Stacking engineering of heterostructures of WS2 homolayers

Stacking engineering provides an effective route for tailoring ferroelectric properties and electronic band structures in two-dimensional materials, thereby enabling controllable modulation of their optical responses. With the successful experimental realization of bilayer R-phase single-crystalline WS2, the fabrication of multilayer TMD heterostructures with different stacking has become feasible. However, how complex stacking sequences cooperatively regulate the intrinsic properties of such systems remains poorly understood. To address this issue, we employ first-principles calculations to systematically construct and investigate four-layer WS2 heterostructures with different H/R stacking sequences.

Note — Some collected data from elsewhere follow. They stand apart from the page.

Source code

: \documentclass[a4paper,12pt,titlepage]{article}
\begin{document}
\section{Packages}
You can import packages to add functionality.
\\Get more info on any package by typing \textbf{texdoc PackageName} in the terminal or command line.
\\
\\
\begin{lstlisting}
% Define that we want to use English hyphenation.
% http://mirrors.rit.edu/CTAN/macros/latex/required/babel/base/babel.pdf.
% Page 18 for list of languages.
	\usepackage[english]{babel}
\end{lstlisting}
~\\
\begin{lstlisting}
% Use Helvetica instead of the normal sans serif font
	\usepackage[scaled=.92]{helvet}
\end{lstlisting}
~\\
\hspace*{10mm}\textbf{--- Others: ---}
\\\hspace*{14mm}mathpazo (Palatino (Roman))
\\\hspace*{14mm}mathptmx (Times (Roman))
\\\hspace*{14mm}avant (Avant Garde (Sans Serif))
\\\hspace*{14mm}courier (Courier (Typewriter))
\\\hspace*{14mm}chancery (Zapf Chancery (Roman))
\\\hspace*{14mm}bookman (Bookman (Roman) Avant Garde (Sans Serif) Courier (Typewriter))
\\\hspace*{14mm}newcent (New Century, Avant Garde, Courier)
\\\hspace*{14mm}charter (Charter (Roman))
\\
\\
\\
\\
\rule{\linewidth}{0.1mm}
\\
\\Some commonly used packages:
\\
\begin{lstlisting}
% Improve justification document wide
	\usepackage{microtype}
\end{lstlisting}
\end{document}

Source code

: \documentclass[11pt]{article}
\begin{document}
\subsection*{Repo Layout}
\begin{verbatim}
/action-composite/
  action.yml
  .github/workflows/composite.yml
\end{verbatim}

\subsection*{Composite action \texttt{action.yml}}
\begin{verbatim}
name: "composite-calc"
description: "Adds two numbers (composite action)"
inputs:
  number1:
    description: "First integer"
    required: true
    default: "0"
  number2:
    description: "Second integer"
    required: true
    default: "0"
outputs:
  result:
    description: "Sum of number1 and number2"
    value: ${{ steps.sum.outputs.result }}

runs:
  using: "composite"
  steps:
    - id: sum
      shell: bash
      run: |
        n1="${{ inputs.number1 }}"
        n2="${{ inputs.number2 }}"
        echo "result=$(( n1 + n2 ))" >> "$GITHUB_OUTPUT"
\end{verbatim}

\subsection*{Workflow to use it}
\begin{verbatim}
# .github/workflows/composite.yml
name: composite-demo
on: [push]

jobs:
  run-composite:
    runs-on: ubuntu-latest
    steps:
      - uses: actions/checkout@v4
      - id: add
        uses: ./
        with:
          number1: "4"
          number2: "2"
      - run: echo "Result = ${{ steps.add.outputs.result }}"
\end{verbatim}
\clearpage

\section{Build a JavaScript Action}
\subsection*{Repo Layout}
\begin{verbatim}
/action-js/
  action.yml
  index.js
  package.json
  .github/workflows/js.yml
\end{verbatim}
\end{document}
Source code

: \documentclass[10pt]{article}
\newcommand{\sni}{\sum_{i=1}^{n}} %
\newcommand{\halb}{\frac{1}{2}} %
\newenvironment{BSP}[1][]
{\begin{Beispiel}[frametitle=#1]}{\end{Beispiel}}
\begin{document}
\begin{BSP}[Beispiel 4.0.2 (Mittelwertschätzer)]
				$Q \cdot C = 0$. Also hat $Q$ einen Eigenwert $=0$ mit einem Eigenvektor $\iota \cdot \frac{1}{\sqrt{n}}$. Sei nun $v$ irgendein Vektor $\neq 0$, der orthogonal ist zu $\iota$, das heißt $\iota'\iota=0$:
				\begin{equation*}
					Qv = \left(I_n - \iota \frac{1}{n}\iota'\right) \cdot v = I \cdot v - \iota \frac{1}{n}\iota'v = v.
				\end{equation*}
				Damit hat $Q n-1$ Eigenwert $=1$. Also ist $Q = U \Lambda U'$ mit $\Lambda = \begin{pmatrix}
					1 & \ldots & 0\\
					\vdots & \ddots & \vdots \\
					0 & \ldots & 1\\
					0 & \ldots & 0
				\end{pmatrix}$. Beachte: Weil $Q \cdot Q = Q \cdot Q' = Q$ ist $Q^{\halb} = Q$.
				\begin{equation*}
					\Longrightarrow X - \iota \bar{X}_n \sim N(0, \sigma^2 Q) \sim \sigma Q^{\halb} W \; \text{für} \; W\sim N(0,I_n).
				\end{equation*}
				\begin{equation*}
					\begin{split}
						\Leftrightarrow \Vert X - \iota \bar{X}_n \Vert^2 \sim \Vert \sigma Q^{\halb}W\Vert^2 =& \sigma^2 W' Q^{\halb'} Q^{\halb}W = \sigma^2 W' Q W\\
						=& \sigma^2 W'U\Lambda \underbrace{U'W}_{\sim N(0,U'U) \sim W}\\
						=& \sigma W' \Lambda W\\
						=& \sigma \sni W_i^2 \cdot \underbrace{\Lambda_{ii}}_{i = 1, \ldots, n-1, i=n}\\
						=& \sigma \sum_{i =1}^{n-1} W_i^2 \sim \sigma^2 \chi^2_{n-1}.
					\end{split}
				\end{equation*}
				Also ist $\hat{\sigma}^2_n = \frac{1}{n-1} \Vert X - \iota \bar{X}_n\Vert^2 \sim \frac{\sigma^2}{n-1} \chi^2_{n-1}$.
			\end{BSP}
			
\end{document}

R-stacking breaks inversion symmetry and induces out-of-plane polarization; in homostructures composed of mixed R- and H-stacking sequences, the net polarization is governed by the number and relative orientation of the R-stacked bilayers. Spin-projected band analyses indicate that spin-valley locking is preserved across all stacking configurations and spin orientation at K valley is primarily governed by the global stacking symmetry. Layer-projected results further reveal that the relative contributions of different layers to the K-valley band-edge states depend sensitively on the stacking configuration, indicating stacking-dependent interlayer coupling effects. In addition, GW-BSE calculations capture pronounced excitonic features in the optical absorption spectra of different stacking configurations. These results establish a unified picture linking interlayer sliding, ferroelectricity, electronic structure, and optical response, highlighting stacking engineering as an effective strategy for designing reconfigurable two-dimensional ferroelectric and valleytronic devices.